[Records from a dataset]
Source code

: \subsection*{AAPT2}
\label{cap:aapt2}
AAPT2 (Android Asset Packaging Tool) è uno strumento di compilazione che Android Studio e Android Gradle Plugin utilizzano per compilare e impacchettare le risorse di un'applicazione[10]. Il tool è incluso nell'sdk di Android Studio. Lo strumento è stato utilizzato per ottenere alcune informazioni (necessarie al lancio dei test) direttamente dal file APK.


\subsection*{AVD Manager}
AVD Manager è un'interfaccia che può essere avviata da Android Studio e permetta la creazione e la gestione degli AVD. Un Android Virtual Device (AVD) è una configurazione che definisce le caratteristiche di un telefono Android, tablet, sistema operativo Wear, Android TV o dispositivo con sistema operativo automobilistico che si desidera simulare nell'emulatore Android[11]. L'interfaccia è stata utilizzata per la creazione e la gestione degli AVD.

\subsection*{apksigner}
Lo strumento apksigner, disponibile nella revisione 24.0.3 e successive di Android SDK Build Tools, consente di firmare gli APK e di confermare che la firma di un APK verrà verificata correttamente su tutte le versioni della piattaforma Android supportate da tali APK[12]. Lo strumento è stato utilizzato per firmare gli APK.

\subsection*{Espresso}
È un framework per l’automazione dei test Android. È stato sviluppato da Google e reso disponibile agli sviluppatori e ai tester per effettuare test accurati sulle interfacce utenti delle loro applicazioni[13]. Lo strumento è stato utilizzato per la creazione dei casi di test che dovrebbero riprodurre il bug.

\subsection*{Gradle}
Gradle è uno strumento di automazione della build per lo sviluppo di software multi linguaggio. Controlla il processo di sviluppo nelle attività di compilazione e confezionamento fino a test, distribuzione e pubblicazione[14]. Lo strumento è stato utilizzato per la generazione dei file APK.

◆ **PROBLEM TO WORK ON**:
Wherever the string "Android" appears in the data above, report the whole line.

◆ **RESULT OF THE EXERCISE**:
AAPT2 (Android Asset Packaging Tool) è uno strumento di compilazione che Android Studio e Android Gradle Plugin utilizzano per compilare e impacchettare le risorse di un'applicazione[10]. Il tool è incluso nell'sdk di Android Studio. Lo strumento è stato utilizzato per ottenere alcune informazioni (necessarie al lancio dei test) direttamente dal file APK.
AVD Manager è un'interfaccia che può essere avviata da Android Studio e permetta la creazione e la gestione degli AVD. Un Android Virtual Device (AVD) è una configurazione che definisce le caratteristiche di un telefono Android, tablet, sistema operativo Wear, Android TV o dispositivo con sistema operativo automobilistico che si desidera simulare nell'emulatore Android[11]. L'interfaccia è stata utilizzata per la creazione e la gestione degli AVD.
Lo strumento apksigner, disponibile nella revisione 24.0.3 e successive di Android SDK Build Tools, consente di firmare gli APK e di confermare che la firma di un APK verrà verificata correttamente su tutte le versioni della piattaforma Android supportate da tali APK[12]. Lo strumento è stato utilizzato per firmare gli APK.
È un framework per l’automazione dei test Android. È stato sviluppato da Google e reso disponibile agli sviluppatori e ai tester per effettuare test accurati sulle interfacce utenti delle loro applicazioni[13]. Lo strumento è stato utilizzato per la creazione dei casi di test che dovrebbero riprodurre il bug.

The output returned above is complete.